Where I see Christians acting is though this could be a lie (from the Devil no less) is when other Christians relate to God differently. Some of us naturally relate to God when we are reading the Bible. This is often held as the gold standard in Evangelical Christianity for how everyone should relate to God because the Bible is God's written word to us. It is God breathed, reliable, unchangeable, tangible, Spirit filled, living and active, sharper than a two edged sword dividing soul and spirit, joint and marrow, judging the thoughts and intentions of the heart (2 Timothy 3:16-17; Hebrews 4:12). The Bible is extremely important for the Christian faith but as important and grounding as it is, I am convinced that many Christians naturally relate to God better through other means. Music, for example, often makes Christians feel a close connection to God.
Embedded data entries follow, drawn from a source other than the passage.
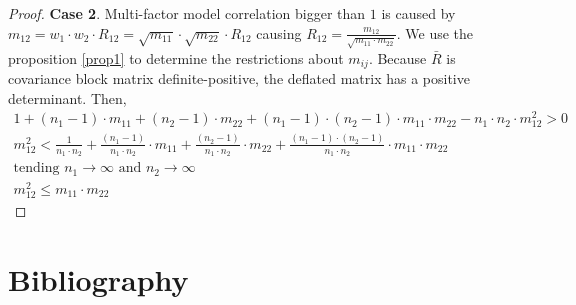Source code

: \documentclass[11pt,fleqn]{book} %
\begin{document}
\begin{proof}
	\textbf{Case 2}. Multi-factor model correlation bigger than $1$ is caused
	by $m_{12} = w_1 \cdot w_2 \cdot R_{12} = \sqrt{m_{11}} \cdot \sqrt{m_{22}} \cdot R_{12}$
	causing $R_{12} = \frac{m_{12}}{\sqrt{m_{11} \cdot m_{22}}}$.
	We use the proposition \ref{prop1} to determine the restrictions about $m_{ij}$. 
	Because $\bar{R}$ is covariance block matrix definite-positive, the deflated 
	matrix has a positive determinant. Then,
	\begin{displaymath}
		\begin{array}{l}
			1 + (n_1-1) \cdot m_{11} + (n_2-1) \cdot m_{22} +                     
			(n_1-1) \cdot (n_2-1) \cdot m_{11} \cdot m_{22} -                     
			n_1 \cdot n_2 \cdot m_{12}^2 > 0                                      
			                                                                      \\
			m_{12}^2 <                                                            
			\frac{1}{n_1 \cdot n_2} +                                             
			\frac{(n_1-1)}{n_1 \cdot n_2} \cdot m_{11} +                          
			\frac{(n_2-1)}{n_1 \cdot n_2} \cdot m_{22} +                          
			\frac{(n_1-1) \cdot (n_2-1)}{n_1 \cdot n_2} \cdot m_{11} \cdot m_{22} 
			                                                                      \\
			\text{tending } n_1 \to \infty \text{ and } n_2 \to \infty            
			                                                                      \\
			m_{12}^2 \le m_{11} \cdot m_{22}                                      
		\end{array}
	\end{displaymath}
\end{proof}


\chapter*{Bibliography}
\end{document}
Art or symbolism is another example as is simply being alone in God's creation perhaps beholding a mountain or the ocean or a sunset or a star-filled sky. Some of us naturally relate to and love to focus on Jesus (obviously) but the more charismatic among us naturally relate to and love to focus on the Holy Spirit while our Catholic and East Orthodox brothers and sisters have a greater elevation of The Father. I think this is only natural because all of us are created differently and have had centuries of the forces of culture and theological thought put the currents of today into movement.

Whatever activity, image, or frame of mind makes us feel a connection with God can, in the context of faith in Jesus, become an anchor in the life of the Christian, a spiritual discipline whereby the believer knows how to put him or her self into a position to better focus on communing with their God. As the Christian matures on their journey in Christ new (and I believe more traditional) ways of feeling a connection with God will take root and the things that have made them feel a connection in the past may fade or disappear as the Lord leads each of us forward.

Apart from Christ we all still have those things that raise our spirits as it were and make us feel some sort of connection with the divine but by themselves they do not lead us to really know God. We may be inspired, even elated by art, we may experience feelings of deep inner peace, being at one with the universe, or locate a special place or being that appears as holy or even as a god or goddess. God may even, by his grace, draw the spirit by these wild spiritualities into a rudimentary (and perhaps even saving) knowledge of Himself but these wild spiritualities are not inspired by God and should not be trusted.